Friday, May 22, 2009

Lebo School Board Raises Taxes by 30%

The title of the post reflects the course of action that the Mt. Lebanon School Board embarked on by passing its most recent budget. The "30%" increase in school taxes reflects what may come your way over the next five years. Of course, the tax increase may be much more than that. (Or it might be a mite less. Since last January, I've been arguing on this blog that the high school renovation alone would trigger a 20% tax increase.)

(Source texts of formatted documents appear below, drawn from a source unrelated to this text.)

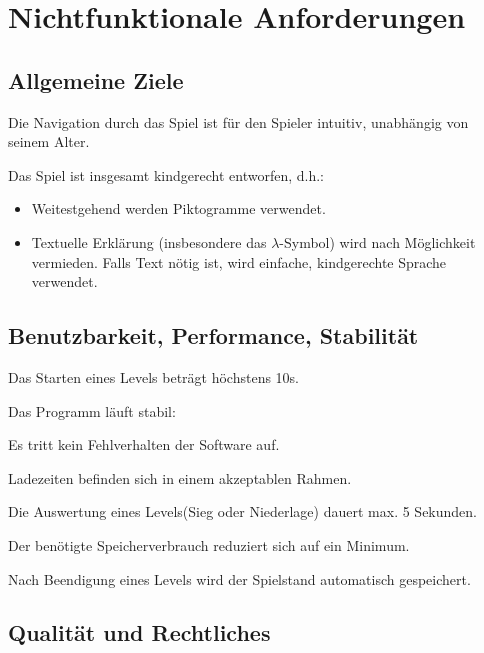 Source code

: \documentclass{scrartcl}
\begin{document}

\section{Nichtfunktionale Anforderungen}

\subsection{Allgemeine Ziele}

\begin{nflist}
    \item Die Navigation durch das Spiel ist für den Spieler intuitiv, unabhängig von seinem Alter.
    \item Das Spiel ist insgesamt kindgerecht entworfen, d.h.:
    \begin{itemize}
    \item Weitestgehend werden Piktogramme verwendet.
    \item Textuelle Erklärung (insbesondere das $\lambda$-Symbol) wird nach Möglichkeit vermieden. Falls Text nötig ist, wird einfache, kindgerechte Sprache verwendet.
    \end{itemize}
\end{nflist}

\subsection{Benutzbarkeit, Performance, Stabilität}
\begin{nflist}[resume]
	\item Das Starten eines Levels beträgt höchstens 10s. 
	\item Das Programm läuft stabil: 
	\begin{nflist}
		\item Es tritt kein Fehlverhalten der Software auf.
		\item Ladezeiten befinden sich in einem akzeptablen Rahmen. 
	\end{nflist}
	\item Die Auswertung eines Levels(Sieg oder Niederlage) dauert max. 5 Sekunden.
	\item Der benötigte Speicherverbrauch reduziert sich auf ein Minimum. 
	\item Nach Beendigung eines Levels wird der Spielstand automatisch gespeichert.
\end{nflist}

\subsection{Qualität und Rechtliches}
\end{document}
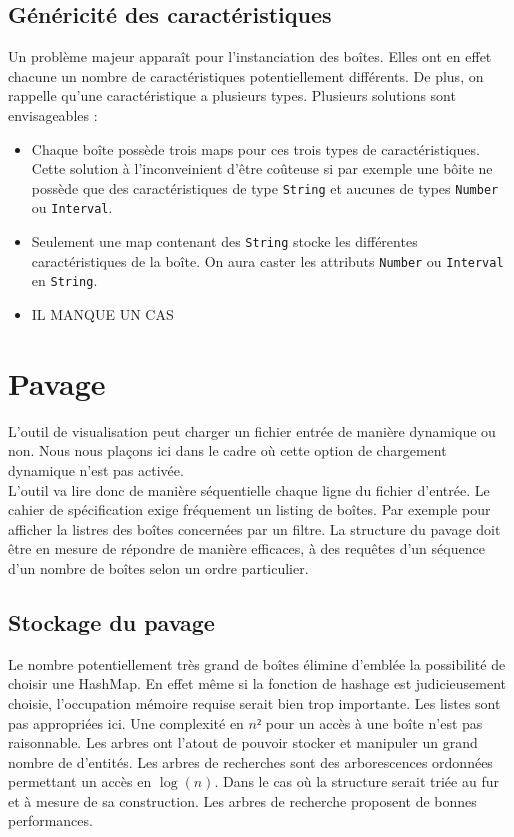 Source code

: \subsection{Généricité des caractéristiques}
Un problème majeur apparaît pour l'instanciation des boîtes. Elles ont en effet chacune un nombre de caractéristiques potentiellement différents. De plus, on rappelle qu'une caractéristique a plusieurs types. Plusieurs solutions sont envisageables : 
\begin{itemize}
 \item 
Chaque boîte possède trois maps pour ces trois types de caractéristiques. Cette solution à l'inconveinient d'être coûteuse si par exemple une bôite ne possède que des caractéristiques de type \verb+String+ et aucunes de types \verb+Number+ ou \verb+Interval+. 
 \item
Seulement une map contenant des \verb+String+ stocke les différentes caractéristiques de la boîte. On aura caster les attributs \verb+Number+ ou \verb+Interval+ en \verb+String+.
\item \huge{IL MANQUE UN CAS}
\end{itemize}


\section{Pavage}
L'outil de visualisation peut charger un fichier entrée de manière dynamique ou non. Nous nous plaçons ici dans le cadre où cette option de chargement dynamique n'est pas activée. \\ L'outil va lire donc de manière  séquentielle chaque ligne du fichier d'entrée. Le cahier de spécification exige fréquement un listing de boîtes. Par exemple pour afficher la listres des boîtes concernées par un filtre. La structure du pavage doit être en mesure de répondre de manière efficaces, à des requêtes d'un séquence d'un nombre de  boîtes selon un ordre particulier. 

\subsection{Stockage du pavage}
Le nombre potentiellement très grand de boîtes élimine d'emblée la possibilité de choisir une HashMap. En effet même si la fonction de hashage est judicieusement choisie, l'occupation mémoire requise serait bien trop importante. Les listes sont pas appropriées ici. Une complexité en $n²$ pour un accès à une boîte n'est pas raisonnable. Les arbres ont l'atout de pouvoir stocker et manipuler un grand nombre de d'entités. Les arbres de recherches sont des arborescences ordonnées permettant un accès en $\log(n)$. Dans le cas où la structure serait triée au fur et à mesure de sa construction. Les arbres de recherche proposent de bonnes performances.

James Fraasch explains more at his blog.

Is everyone still happy with their not voting in last Tuesday's primary?
Bookmark and Share

2 Comments:

Blogger Bill Matthews said...

James Gets It!However, this budget is far better than many that have come before. For that reason I like it. We may have finally turned the corner on under-estimating revenue and over-estimating expenses in our budgets.

I have not looked at the numbers for awhile, but my recollection is the last significant tax increase generated a significant budget surplus.

Just dumb luck? Don't think so.

Mr. Allison's budget is about $1,000,000 less than the actual spend in 07-08. Some of that is accounting differences, Nevertheless it is substantial progress.

Some folks could be blasted out of their homes by the annual tax bill in a few years, if we are not mindful of our actions. Others will steer clear of the Bubble, no matter how nice it looks from the outside.

WORTH NOTING: The Municipality is about to borrow $2,000,000 for stuff. Things that could have and should have been in the operating budget and paid from current revenues. I wonder if we are going to put it on the Wimpy Financing Plan*, like the School District and Municipality have done with several of the recent bond issues.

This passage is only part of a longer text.